▶ **Data supplied**
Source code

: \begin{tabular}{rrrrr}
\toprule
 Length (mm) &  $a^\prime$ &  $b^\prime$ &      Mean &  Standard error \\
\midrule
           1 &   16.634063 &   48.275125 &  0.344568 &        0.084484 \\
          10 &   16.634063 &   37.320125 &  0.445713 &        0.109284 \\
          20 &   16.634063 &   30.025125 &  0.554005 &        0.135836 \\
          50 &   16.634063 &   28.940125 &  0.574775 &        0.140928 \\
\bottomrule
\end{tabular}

▶ **Problem**
The entire listing is to be repeated exactly.

▶ **Completed exercise**
Source code

: \begin{tabular}{rrrrr}
\toprule
 Length (mm) &  $a^\prime$ &  $b^\prime$ &      Mean &  Standard error \\
\midrule
           1 &   16.634063 &   48.275125 &  0.344568 &        0.084484 \\
          10 &   16.634063 &   37.320125 &  0.445713 &        0.109284 \\
          20 &   16.634063 &   30.025125 &  0.554005 &        0.135836 \\
          50 &   16.634063 &   28.940125 &  0.574775 &        0.140928 \\
\bottomrule
\end{tabular}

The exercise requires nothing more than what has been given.